§ **Problem statement**
Could you return every record below word for word, leaving out the pictures?

Records contained in a dataset

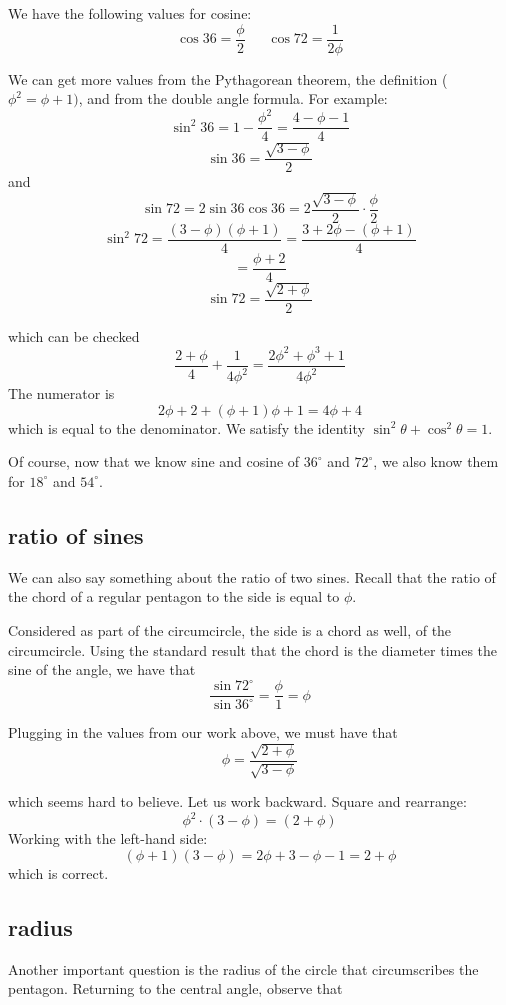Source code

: \documentclass[11pt, oneside]{article}
\begin{document}
We have the following values for cosine:
\[ \cos 36 = \frac{\phi}{2} \ \ \ \ \ \ \  \cos 72 = \frac{1}{2 \phi}  \]

We can get more values from the Pythagorean theorem, the definition ($\phi^2 = \phi + 1)$, and from the double angle formula.  For example:
\[ \sin^2 36 = 1 - \frac{\phi^2}{4}  = \frac{4 - \phi - 1}{4} \]
\[ \sin 36 = \frac{\sqrt{3 - \phi}}{2} \]
and
\[ \sin 72 = 2 \sin 36 \cos 36 =  2  \frac{\sqrt{3 - \phi}}{2} \cdot \frac{\phi}{2}  \]
\[ \sin^2 72 = \frac{(3-\phi)(\phi + 1)}{4} = \frac{3 + 2 \phi - (\phi + 1)}{4}\]
\[ = \frac{\phi + 2}{4} \]
\[ \sin 72 = \frac{\sqrt{2 + \phi}}{2} \]

which can be checked
\[ \frac{2 + \phi}{4} + \frac{1}{4 \phi^2} = \frac{2 \phi^2 + \phi^3 + 1}{4 \phi^2} \]
The numerator is
\[ 2 \phi + 2 + (\phi + 1)\phi + 1 = 4 \phi + 4 \]
which is equal to the denominator.  We satisfy the identity $\sin^2 \theta + \cos^2 \theta = 1$.

Of course, now that we know sine and cosine of $36^\circ$ and $72^\circ$, we also know them for $18^\circ$ and $54^\circ$.

\subsection*{ratio of sines}

We can also say something about the ratio of two sines.  Recall that the ratio of the chord of a regular pentagon to the side is equal to $\phi$.

Considered as part of the circumcircle, the side is a chord as well, of the circumcircle.  Using the standard result that the chord is the diameter times the sine of the angle, we have that
\[ \frac{\sin 72^\circ}{\sin 36^\circ} = \frac{\phi}{1} = \phi \]

Plugging in the values from our work above, we must have that
\[ \phi = \frac{\sqrt{2 + \phi}}{\sqrt{3 - \phi}} \]

which seems hard to believe.  Let us work backward.  Square and rearrange:
\[ \phi^2 \cdot (3 - \phi)= (2 + \phi) \]
Working with the left-hand side:
\[ (\phi + 1)(3 - \phi) = 2 \phi + 3 -  \phi - 1 = 2 + \phi \]
which is correct.

\subsection*{radius}

Another important question is the radius of the circle that circumscribes the pentagon.  Returning to the central angle, observe that
\end{document}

§ **Output below**
Source code

: \documentclass[11pt, oneside]{article}
\begin{document}
We have the following values for cosine:
\[ \cos 36 = \frac{\phi}{2} \ \ \ \ \ \ \  \cos 72 = \frac{1}{2 \phi}  \]

We can get more values from the Pythagorean theorem, the definition ($\phi^2 = \phi + 1)$, and from the double angle formula.  For example:
\[ \sin^2 36 = 1 - \frac{\phi^2}{4}  = \frac{4 - \phi - 1}{4} \]
\[ \sin 36 = \frac{\sqrt{3 - \phi}}{2} \]
and
\[ \sin 72 = 2 \sin 36 \cos 36 =  2  \frac{\sqrt{3 - \phi}}{2} \cdot \frac{\phi}{2}  \]
\[ \sin^2 72 = \frac{(3-\phi)(\phi + 1)}{4} = \frac{3 + 2 \phi - (\phi + 1)}{4}\]
\[ = \frac{\phi + 2}{4} \]
\[ \sin 72 = \frac{\sqrt{2 + \phi}}{2} \]

which can be checked
\[ \frac{2 + \phi}{4} + \frac{1}{4 \phi^2} = \frac{2 \phi^2 + \phi^3 + 1}{4 \phi^2} \]
The numerator is
\[ 2 \phi + 2 + (\phi + 1)\phi + 1 = 4 \phi + 4 \]
which is equal to the denominator.  We satisfy the identity $\sin^2 \theta + \cos^2 \theta = 1$.

Of course, now that we know sine and cosine of $36^\circ$ and $72^\circ$, we also know them for $18^\circ$ and $54^\circ$.

\subsection*{ratio of sines}

We can also say something about the ratio of two sines.  Recall that the ratio of the chord of a regular pentagon to the side is equal to $\phi$.

Considered as part of the circumcircle, the side is a chord as well, of the circumcircle.  Using the standard result that the chord is the diameter times the sine of the angle, we have that
\[ \frac{\sin 72^\circ}{\sin 36^\circ} = \frac{\phi}{1} = \phi \]

Plugging in the values from our work above, we must have that
\[ \phi = \frac{\sqrt{2 + \phi}}{\sqrt{3 - \phi}} \]

which seems hard to believe.  Let us work backward.  Square and rearrange:
\[ \phi^2 \cdot (3 - \phi)= (2 + \phi) \]
Working with the left-hand side:
\[ (\phi + 1)(3 - \phi) = 2 \phi + 3 -  \phi - 1 = 2 + \phi \]
which is correct.

\subsection*{radius}

Another important question is the radius of the circle that circumscribes the pentagon.  Returning to the central angle, observe that
\end{document}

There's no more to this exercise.